Le Bénin sur trois pas de danse

Qui regarde le ciel du fond d’un puits n’en voit qu’un pan. Pour dire que ce qui nous est donné à voir varie en fonction de nos différents angles de vision. Tout dépend de là où nous sommes. 

Journaliste et observateur de la scène sociopolitique nationale, opérant depuis notre bureau à Cotonou, nous ne pouvons avoir qu’une vision réduite du Bénin. Mais pas une vision réductrice. Comprenons-nous bien. Alors, de là où nous sommes et selon notre angle de vision, quel Bénin avons-nous sous nos yeux, ces jours derniers ?
Un Bénin à trois dimensions. Première dimension, un Bénin accroché à son coton avec l’énergie du désespoir. Deuxième dimension, un Président qui sillonne, infatigable, les champs du Bénin profond. Troisième dimension, des déclarations de soutien au chef de l’Etat, en réponse à ceux qui ont trouvé à redire à son interview du 1er août.

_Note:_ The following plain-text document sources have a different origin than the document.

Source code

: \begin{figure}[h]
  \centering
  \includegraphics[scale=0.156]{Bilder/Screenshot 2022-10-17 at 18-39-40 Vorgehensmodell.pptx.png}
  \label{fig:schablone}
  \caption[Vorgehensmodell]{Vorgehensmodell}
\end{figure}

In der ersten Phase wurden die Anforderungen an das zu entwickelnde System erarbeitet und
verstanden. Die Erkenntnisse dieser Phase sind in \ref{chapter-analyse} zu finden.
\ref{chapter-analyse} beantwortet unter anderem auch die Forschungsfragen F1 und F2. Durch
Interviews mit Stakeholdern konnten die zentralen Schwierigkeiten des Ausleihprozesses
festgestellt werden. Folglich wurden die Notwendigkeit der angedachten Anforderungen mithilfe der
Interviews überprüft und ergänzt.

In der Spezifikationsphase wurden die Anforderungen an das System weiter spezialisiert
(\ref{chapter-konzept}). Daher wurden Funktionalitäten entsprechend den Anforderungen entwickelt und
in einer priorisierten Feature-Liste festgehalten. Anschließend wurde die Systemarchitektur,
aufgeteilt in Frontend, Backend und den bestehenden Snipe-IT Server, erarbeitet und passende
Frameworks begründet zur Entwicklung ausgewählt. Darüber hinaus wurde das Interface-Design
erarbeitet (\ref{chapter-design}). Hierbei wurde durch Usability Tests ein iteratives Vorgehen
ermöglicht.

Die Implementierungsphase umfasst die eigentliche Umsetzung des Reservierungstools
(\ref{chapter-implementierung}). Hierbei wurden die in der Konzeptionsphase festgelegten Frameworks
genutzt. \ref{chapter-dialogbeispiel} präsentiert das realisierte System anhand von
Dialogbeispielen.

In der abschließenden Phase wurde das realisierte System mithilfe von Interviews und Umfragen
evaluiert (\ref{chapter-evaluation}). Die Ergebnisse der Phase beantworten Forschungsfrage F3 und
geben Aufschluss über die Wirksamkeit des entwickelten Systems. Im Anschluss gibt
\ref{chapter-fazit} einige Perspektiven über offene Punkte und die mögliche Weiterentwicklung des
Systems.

Concédons que chacune de ces trois dimensions est importante. Mais que la vie de tout un pays y soit suspendue, cela nous pose problème. Pourquoi ? Parce que, d’une part, les priorités du Bénin et des Béninois dépassent cette courte liste de préoccupations. Parce qu’il y a, d’autre part, autour de ces trois dimensions des choses une débauche d’énergie que rien ne justifie. Parce que, enfin, les actions engagées ou qui s’engagent nous paraissent de circonstance. N’ayant pas pris leur essor à partir d’une réflexion prospective, ces actions n’embrayent pas sur notre avenir commun. 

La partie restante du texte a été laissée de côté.